You will act as a senior technical escalation point (L4), drive automation initiatives, and contribute to reliability-focused improvements across the platform. This role requires strong hands-on Azure expertise, deep troubleshooting capability, and a practical understanding of infrastructure-as-code and Kubernetes operations.
This role is based in South Africa (remote) and requires working hours aligned to US Eastern Time (ET).
Key Responsibilities
Operate and maintain Azure production environments, ensuring high availability, performance, and stability.
Operational Stability & SRE: Collaborate with the wider CloudOps team to improve platform stability.
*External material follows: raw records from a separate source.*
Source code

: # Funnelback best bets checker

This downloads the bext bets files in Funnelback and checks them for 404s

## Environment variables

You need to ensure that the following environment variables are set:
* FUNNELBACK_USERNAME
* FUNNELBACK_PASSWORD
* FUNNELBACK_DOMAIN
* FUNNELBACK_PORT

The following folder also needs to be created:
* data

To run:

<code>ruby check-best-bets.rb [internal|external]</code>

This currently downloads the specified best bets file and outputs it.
This includes applying practical SRE principles like reducing manual "toil" through better documentation and helping define proactive alerting thresholds for voice health.
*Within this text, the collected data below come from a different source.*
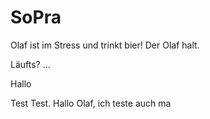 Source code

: ﻿SoPra
=====
Olaf ist im Stress
und trinkt bier! Der Olaf halt.

Läufts? ...

Hallo

Test Test. Hallo Olaf, ich teste auch ma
Act as an L4 escalation point for complex cloud incidents across compute, networking, storage, identity, and AKS layers.
Contribute to and maintain Terraform-managed infrastructure, including reviewing, modifying, and troubleshooting infrastructure-as-code.
Operate and troubleshoot AKS clusters and workloads, including cluster health, scaling, networking, ingress, and performance issues.
On-Call Rotation: Participate in the Cloud Operations on-call rotation, providing expert-level coverage for critical production incidents.
Documentation: Maintain clear, technical operational procedures and "runbooks" for common voice-related troubleshooting scenarios.
Requirements
Why we would like to have a dialogue with you
Ownership & accountability: You don’t just solve problems; you take responsibility for preventing them from recurring.
Communication: The ability to communicate clearly and effectively with individuals across the organization, and to be responsive to their needs and concerns.
Action-oriented: The ability to act quickly and decisively, even in the face of uncertainty, to move projects forward and achieve business goals.
Commitment: The ability to consistently meet or exceed the quality standards expected by customers.
Collaboration: The ability to work effectively with others and to build strong relationships based on trust and mutual respect, recognizing that everyone has something to contribute.
Systems thinking: You understand how small changes impact the broader system, and you consider scalability and long-term impact.
Customer centricity: the ability to provide high-quality service (to customers), including understanding their needs, solving problems, and responding to feedback.
Adaptability: The ability to adjust to changing situations and work effectively in environments that may be uncertain or unpredictable.
Competencies are key, but to be successful in this role you need to bring a few essentials to kickstart the conversation
5+ years of experience in Cloud Operations, Platform Engineering, or SRE-type roles.
Strong hands-on experience with Microsoft Azure, including VMs, networking, identity, storage, and monitoring.
Proven experience working with Terraform in production environments.
General Systems Troubleshooting: A methodical approach to isolation—distinguishing between application, network, and provider-level issues in a complex, distributed environment.
Strong operational experience with Azure Kubernetes Service (AKS).
Experience building automation using scripting languages such as PowerShell, Python, or Bash.
Experience optimizing Azure environments for reliability and cost efficiency.
Monitoring Tools: Experience using Azure Monitor to track performance trends.
Some last notes
AnywhereNow is committed to creating a diverse environment and is proud to be an equal-opportunity employer. We accept difference and we thrive on it for the benefit of our employees, our products, and our community.
Please note that we have a background check policy. The background check differs per country and position. If you would like to know more, the recruiters are happy to answer any questions!
Highlights
Own Azure reliability at scale. Lead L4 incident response, automate with Terraform, operate AKS, and turn SRE principles into resilient, customer‑critical platforms.